S’il existe naturellement des stratégies politiques et des positionnements éditoriaux différenciés, il reste que certaines ressources lexicologiques apparaissent comme autant de passages obligés dans leur travail de configuration de l’actualité. C’est le cas de « mondialisation ». Ceci n’implique nullement un désamorçage des luttes et polémiques propres au travail de configuration de l’actualité. A ce titre, relayant ainsi la proposition d’Alice Krieg-Planque, nous abordons la notion de « mondialisation » comme une « formule »258 :

‘« A un moment du débat public, une séquence verbale, formellement repérable et relativement stable du point de vue de la description linguistique qu’on peut en faire, se met à fonctionner dans les discours produits dans l’espace public comme une séquence conjointement partagée et problématique. Portée par des usages qui l’investissent d’enjeux socio-politiques parfois contradictoires, cette séquence connaît alors un régime discursif qui fait d’elle une formule : un objet descriptible dans les catégories de la langue, et dont les pratiques langagières et l’état des rapports d’opinion et de pouvoir à un moment donné au sein de l’espace public déterminent le destin –à la fois envahissant et sans cesse questionné- à l’intérieur des discours. » 259

L’auteur identifie quatre critères qui permettent d’identifier les notions relevant de la formule260. Le terme « mondialisation » semble y répondre.

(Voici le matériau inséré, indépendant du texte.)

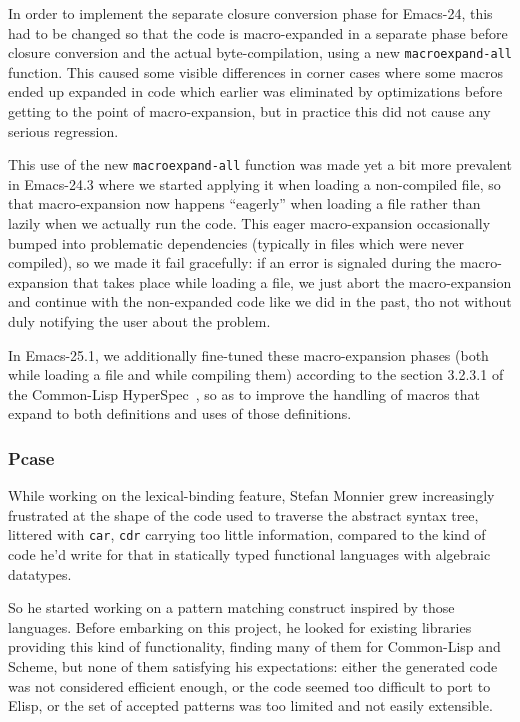 \documentclass[format=acmsmall, review=false, screen=true]{acmart}
\newcommand \Elisp {Elisp}
\begin{document}
In order to implement the separate closure conversion phase for Emacs-24,
this had to be changed so that the code is macro-expanded in a separate
phase before closure conversion and the actual byte-compilation, using a new
\texttt{macroexpand-all} function.
This caused some visible differences in corner cases where some macros ended
up expanded in code which earlier was eliminated by optimizations before
getting to the point of macro-expansion, but in practice this did not cause
any serious regression.

This use of the new \texttt{macroexpand-all} function was made yet a bit
more prevalent in Emacs-24.3 where we started applying it when loading
a non-compiled file, so that macro-expansion now happens ``eagerly'' when
loading a file rather than lazily when we actually run the code.  This eager
macro-expansion occasionally bumped into problematic dependencies (typically
in files which were never compiled), so we made it fail gracefully: if an
error is signaled during the macro-expansion that takes place while loading
a file, we just abort the macro-expansion and continue with the non-expanded
code like we did in the past, tho not without duly notifying the user about
the problem.

In Emacs-25.1, we additionally fine-tuned these macro-expansion phases (both
while loading a file and while compiling them) according to the section
3.2.3.1 of the Common-Lisp HyperSpec~\cite{HyperSpec}, so as to improve the
handling of macros that expand to both definitions and uses of
those definitions.

\subsubsection{Pcase}           %

While working on the lexical-binding feature, Stefan Monnier grew
increasingly frustrated at the shape of the code used to traverse the
abstract syntax tree, littered with \texttt{car}, \texttt{cdr} carrying too
little information, compared to the kind of code he'd write for that in
statically typed functional languages with algebraic datatypes.

So he started working on a pattern matching construct inspired by those
languages.  Before embarking on this project, he looked for existing
libraries providing this kind of functionality, finding many of them for
Common-Lisp and Scheme, but none of them satisfying his expectations: either
the generated code was not considered efficient enough, or the code seemed
too difficult to port to \Elisp{}, or the set of accepted patterns was too
limited and not easily extensible.
\end{document}
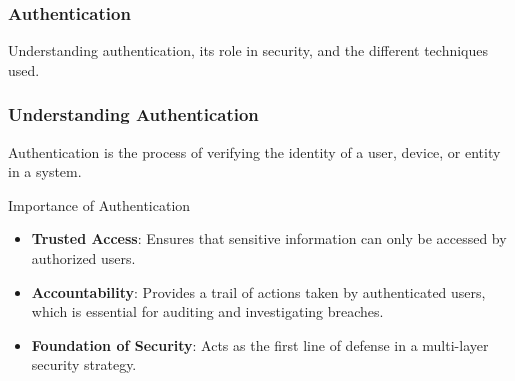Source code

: \documentclass{beamer}
\begin{document}
\begin{frame}[fragile]
    \frametitle{Authentication}
    Understanding authentication, its role in security, and the different techniques used.
\end{frame}

\begin{frame}[fragile]
    \frametitle{Understanding Authentication}
    Authentication is the process of verifying the identity of a user, device, or entity in a system. 

    \begin{block}{Importance of Authentication}
        \begin{itemize}
            \item \textbf{Trusted Access}: Ensures that sensitive information can only be accessed by authorized users.
            \item \textbf{Accountability}: Provides a trail of actions taken by authenticated users, which is essential for auditing and investigating breaches.
            \item \textbf{Foundation of Security}: Acts as the first line of defense in a multi-layer security strategy.
        \end{itemize}
    \end{block}
\end{frame}
\end{document}
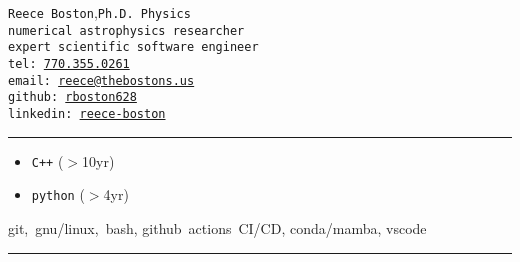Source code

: \documentclass[11pt, letter]{article}
\begin{document}
\begin{multicols}{2}
 \noindent %
 {\tt \huge  Reece Boston},\hfill{\tt \large Ph.D.~Physics}\\
	{\tt\small numerical astrophysics researcher\hfill\drawplanet}\\
	{\tt\small expert scientific software engineer\hfill\drawcalculator\hspace{1pt}\mbox{}}
%
 \columnbreak\\
 \mbox{}\hfill{\tt \small tel: \href{tel:770-355-0261}{770.355.0261}\hphantom{aaaaaaa}}\\  %
 \mbox{}\hfill{\tt \small email: \href{mailto:Reece@thebostons.us}{reece@thebostons.us}}\\ %
 \mbox{}\hfill{\tt \small github: \href{https://github.com/rboston628}{rboston628}\hphantom{aaaaaaaaa}}\\%
 \mbox{}\hfill{\tt \small linkedin: \href{https://www.linkedin.com/in/reece-boston-752046117/}{reece-boston}\hphantom{aaaaaaa}}%
\end{multicols}

\hrule
\vspace{-0.5\baselineskip}
\begin{multicols}{3}
\begin{itemize}
	\item {\tt C++} ($>$10yr)\\
\columnbreak
	\item {\tt python} ($>$4yr)\\
\end{itemize}
\columnbreak
{ git,~gnu/linux,~bash, \mbox{github actions CI/CD}, conda/mamba, \mbox{vscode}}
\end{multicols}
\vspace{-0.5\baselineskip}
\hrule
\vspace{-0.5\baselineskip}
\end{document}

La formule revêt un caractère figé au sens où « elle est portée par une forme signifiante relativement stable »261. Elle peut être une unité lexicale simple mais aussi une unité lexicale complexe ou même une séquence autonome c’est-à-dire une phrase. Le figement est nécessaire à la formule pour fonctionner « comme lieu commun du débat, comme signifiant partagé »262.

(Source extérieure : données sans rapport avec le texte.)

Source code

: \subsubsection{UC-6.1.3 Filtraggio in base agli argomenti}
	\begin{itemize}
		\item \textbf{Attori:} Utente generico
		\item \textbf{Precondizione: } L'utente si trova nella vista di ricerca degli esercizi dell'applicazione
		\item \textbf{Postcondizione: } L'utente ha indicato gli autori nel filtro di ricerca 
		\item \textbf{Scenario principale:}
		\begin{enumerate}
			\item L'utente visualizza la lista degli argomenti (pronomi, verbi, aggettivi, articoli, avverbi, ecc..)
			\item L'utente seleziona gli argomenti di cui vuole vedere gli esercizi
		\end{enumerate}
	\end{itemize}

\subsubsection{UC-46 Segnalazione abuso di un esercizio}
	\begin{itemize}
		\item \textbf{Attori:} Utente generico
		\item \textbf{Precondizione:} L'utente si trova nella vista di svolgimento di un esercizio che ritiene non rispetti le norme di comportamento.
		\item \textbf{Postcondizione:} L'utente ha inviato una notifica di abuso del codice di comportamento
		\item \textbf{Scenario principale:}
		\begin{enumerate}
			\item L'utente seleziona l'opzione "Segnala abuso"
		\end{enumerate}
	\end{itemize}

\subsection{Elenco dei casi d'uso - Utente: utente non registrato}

La formule revêt un caractère discursif. Ceci l’éloigne de la notion purement linguistique. La formule n’existe qu’à travers les usages qu’en font les acteurs sociaux et politiques. Autrement dit, aucun mot, aucune séquence n’est prédéterminé à devenir une formule. C’est dans l’usage, dans l’intention, dans l’investissement idéologique qu’apparaît la formule. En ce sens, la formule est à la fois un lieu et un enjeu de pouvoir.

La formule se constitue en référent social. Emprunté par Alice Krieg-Planque aux travaux de Pierre Fiala et Marianne Ebel263, le concept de référent social « traduit son aspect dominant, à un moment donné et dans un espace socio-politique donné »264. Le statut référentiel de la formule est partagé au sens où chacun reconnait qu’elle désigne quelque chose, qu’elle renvoie au monde. Plusieurs indices permettent d’évaluer l’acquisition par un énoncé du statut de référent social :

Enfin, la formule revêt un caractère polémique. Cette quatrième caractéristique est liée à la précédente. « Le caractère polémique de la formule est indissociable du fait que celle-ci est un référent social : c’est parce qu’il y a dénominateur commun, territoire partagé, qu’il y a polémique »275. Si la formule est partagée au sens où elle devient un passage obligé, elle reste investie d’une signification non-homogène. En relevant ses significations multiples, parfois contradictoires, Alice Krieg-Planque semble s’inscrire dans la cadre dialogique ouvert par Mikhaïl Bakhtine pour qui « chaque mot (...) se présente comme une arène en réduction où s’entrecroisent et luttent les accents sociaux à orientation contradictoire. Le mot s’avère, dans la bouche de l’individu, le produit de l’interaction vivante des forces sociales »276.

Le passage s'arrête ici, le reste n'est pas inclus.